------ Entries shown
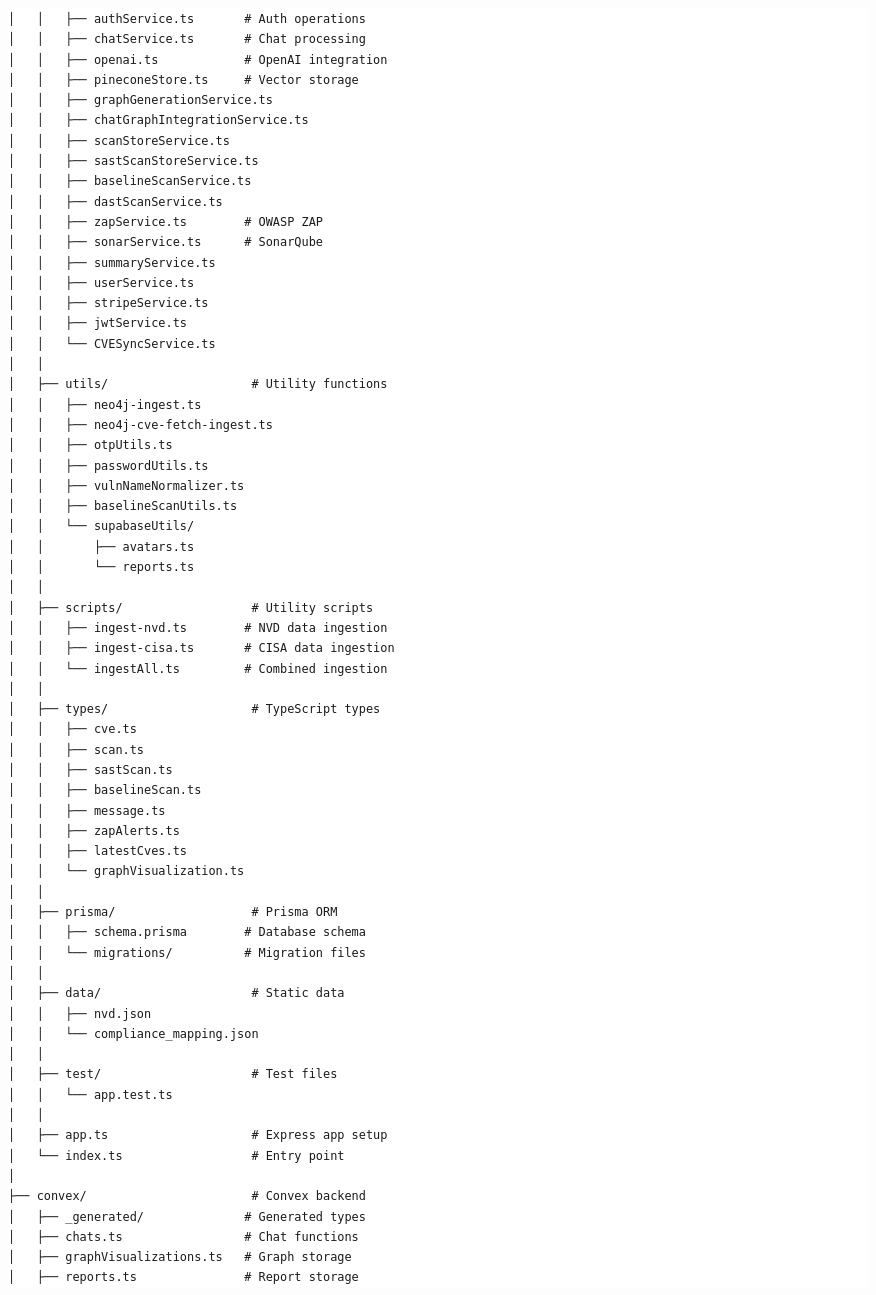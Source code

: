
 ```
│   │   ├── authService.ts       # Auth operations
│   │   ├── chatService.ts       # Chat processing
│   │   ├── openai.ts            # OpenAI integration
│   │   ├── pineconeStore.ts     # Vector storage
│   │   ├── graphGenerationService.ts
│   │   ├── chatGraphIntegrationService.ts
│   │   ├── scanStoreService.ts
│   │   ├── sastScanStoreService.ts
│   │   ├── baselineScanService.ts
│   │   ├── dastScanService.ts
│   │   ├── zapService.ts        # OWASP ZAP
│   │   ├── sonarService.ts      # SonarQube
│   │   ├── summaryService.ts
│   │   ├── userService.ts
│   │   ├── stripeService.ts
│   │   ├── jwtService.ts
│   │   └── CVESyncService.ts
│   │
│   ├── utils/                    # Utility functions
│   │   ├── neo4j-ingest.ts
│   │   ├── neo4j-cve-fetch-ingest.ts
│   │   ├── otpUtils.ts
│   │   ├── passwordUtils.ts
│   │   ├── vulnNameNormalizer.ts
│   │   ├── baselineScanUtils.ts
│   │   └── supabaseUtils/
│   │       ├── avatars.ts
│   │       └── reports.ts
│   │
│   ├── scripts/                  # Utility scripts
│   │   ├── ingest-nvd.ts        # NVD data ingestion
│   │   ├── ingest-cisa.ts       # CISA data ingestion
│   │   └── ingestAll.ts         # Combined ingestion
│   │
│   ├── types/                    # TypeScript types
│   │   ├── cve.ts
│   │   ├── scan.ts
│   │   ├── sastScan.ts
│   │   ├── baselineScan.ts
│   │   ├── message.ts
│   │   ├── zapAlerts.ts
│   │   ├── latestCves.ts
│   │   └── graphVisualization.ts
│   │
│   ├── prisma/                   # Prisma ORM
│   │   ├── schema.prisma        # Database schema
│   │   └── migrations/          # Migration files
│   │
│   ├── data/                     # Static data
│   │   ├── nvd.json
│   │   └── compliance_mapping.json
│   │
│   ├── test/                     # Test files
│   │   └── app.test.ts
│   │
│   ├── app.ts                    # Express app setup
│   └── index.ts                  # Entry point
│
├── convex/                       # Convex backend
│   ├── _generated/              # Generated types
│   ├── chats.ts                 # Chat functions
│   ├── graphVisualizations.ts   # Graph storage
│   ├── reports.ts               # Report storage
```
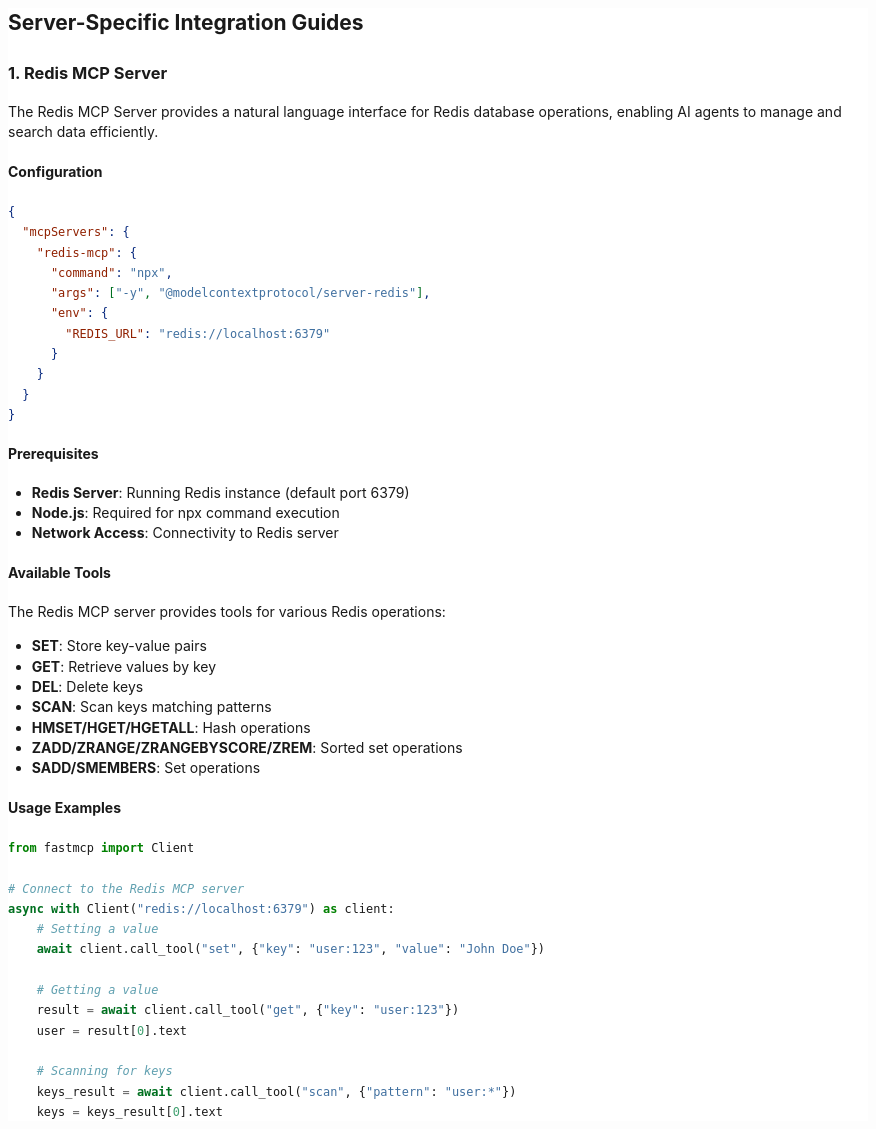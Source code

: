 ## Server-Specific Integration Guides

### 1. Redis MCP Server

The Redis MCP Server provides a natural language interface for Redis database operations, enabling AI agents to manage and search data efficiently.

#### Configuration

```json
{
  "mcpServers": {
    "redis-mcp": {
      "command": "npx",
      "args": ["-y", "@modelcontextprotocol/server-redis"],
      "env": {
        "REDIS_URL": "redis://localhost:6379"
      }
    }
  }
}
```

#### Prerequisites

- **Redis Server**: Running Redis instance (default port 6379)
- **Node.js**: Required for npx command execution
- **Network Access**: Connectivity to Redis server

#### Available Tools

The Redis MCP server provides tools for various Redis operations:

- **SET**: Store key-value pairs
- **GET**: Retrieve values by key
- **DEL**: Delete keys
- **SCAN**: Scan keys matching patterns
- **HMSET/HGET/HGETALL**: Hash operations
- **ZADD/ZRANGE/ZRANGEBYSCORE/ZREM**: Sorted set operations
- **SADD/SMEMBERS**: Set operations

#### Usage Examples

```python
from fastmcp import Client

# Connect to the Redis MCP server
async with Client("redis://localhost:6379") as client:
    # Setting a value
    await client.call_tool("set", {"key": "user:123", "value": "John Doe"})
    
    # Getting a value
    result = await client.call_tool("get", {"key": "user:123"})
    user = result[0].text
    
    # Scanning for keys
    keys_result = await client.call_tool("scan", {"pattern": "user:*"})
    keys = keys_result[0].text
```
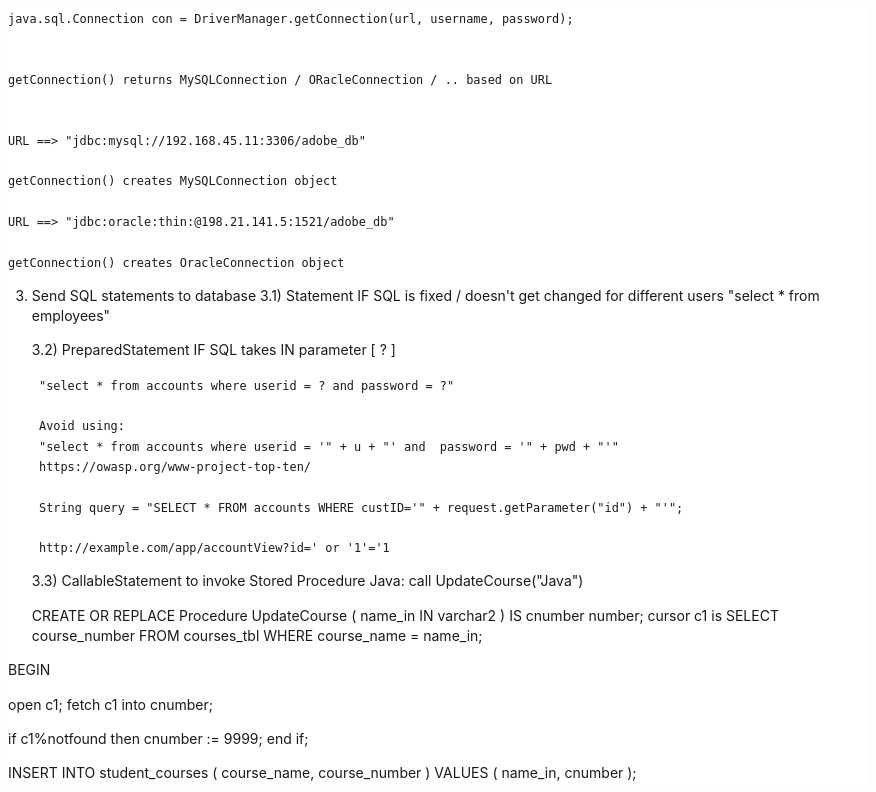	java.sql.Connection con = DriverManager.getConnection(url, username, password);


	getConnection() returns MySQLConnection / ORacleConnection / .. based on URL


	URL ==> "jdbc:mysql://192.168.45.11:3306/adobe_db"

	getConnection() creates MySQLConnection object

	URL ==> "jdbc:oracle:thin:@198.21.141.5:1521/adobe_db"

	getConnection() creates OracleConnection object	


3) Send SQL statements to database
	3.1) Statement
		IF SQL is fixed / doesn't get changed for different users
		"select * from employees"

	3.2) PreparedStatement
		IF SQL takes IN parameter [ ? ]

		"select * from accounts where userid = ? and password = ?"

		Avoid using:
		"select * from accounts where userid = '" + u + "' and  password = '" + pwd + "'"		
		https://owasp.org/www-project-top-ten/

		String query = "SELECT * FROM accounts WHERE custID='" + request.getParameter("id") + "'";

		http://example.com/app/accountView?id=' or '1'='1

	3.3) CallableStatement
		to invoke Stored Procedure
	Java: call UpdateCourse("Java")

	CREATE OR REPLACE Procedure UpdateCourse ( name_in IN varchar2 )
	IS
  		 cnumber number;
	   cursor c1 is
   SELECT course_number
    FROM courses_tbl
    WHERE course_name = name_in;

BEGIN

   open c1;
   fetch c1 into cnumber;

   if c1%notfound then
      cnumber := 9999;
   end if;

   INSERT INTO student_courses
   ( course_name,
     course_number )
   VALUES
   ( name_in,
     cnumber );
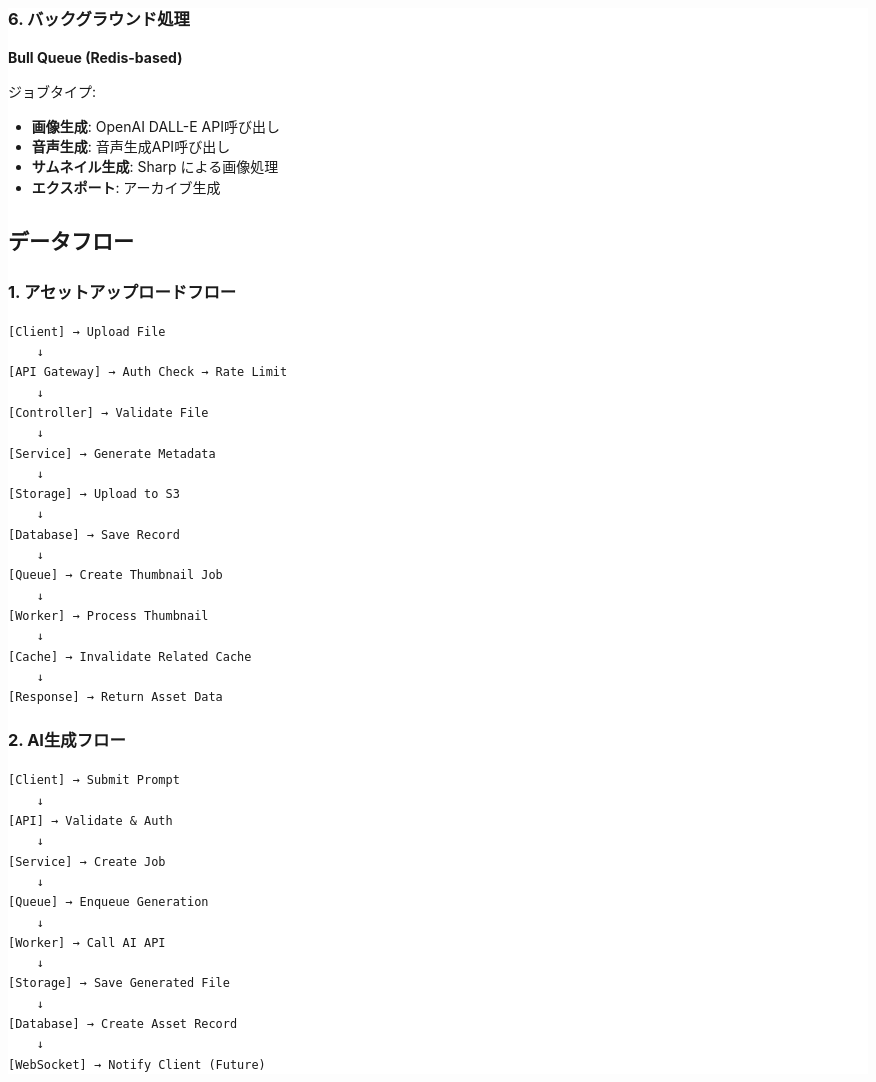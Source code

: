 ### 6. バックグラウンド処理

**Bull Queue (Redis-based)**

ジョブタイプ:
- **画像生成**: OpenAI DALL-E API呼び出し
- **音声生成**: 音声生成API呼び出し
- **サムネイル生成**: Sharp による画像処理
- **エクスポート**: アーカイブ生成

## データフロー

### 1. アセットアップロードフロー

```
[Client] → Upload File
    ↓
[API Gateway] → Auth Check → Rate Limit
    ↓
[Controller] → Validate File
    ↓
[Service] → Generate Metadata
    ↓
[Storage] → Upload to S3
    ↓
[Database] → Save Record
    ↓
[Queue] → Create Thumbnail Job
    ↓
[Worker] → Process Thumbnail
    ↓
[Cache] → Invalidate Related Cache
    ↓
[Response] → Return Asset Data
```

### 2. AI生成フロー

```
[Client] → Submit Prompt
    ↓
[API] → Validate & Auth
    ↓
[Service] → Create Job
    ↓
[Queue] → Enqueue Generation
    ↓
[Worker] → Call AI API
    ↓
[Storage] → Save Generated File
    ↓
[Database] → Create Asset Record
    ↓
[WebSocket] → Notify Client (Future)
```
------------
**What to work on:** Using the entries above, return each line that includes the word "reports".

**Expected answer:**
│   │       └── reports.ts
│   ├── reports.ts               # Report storage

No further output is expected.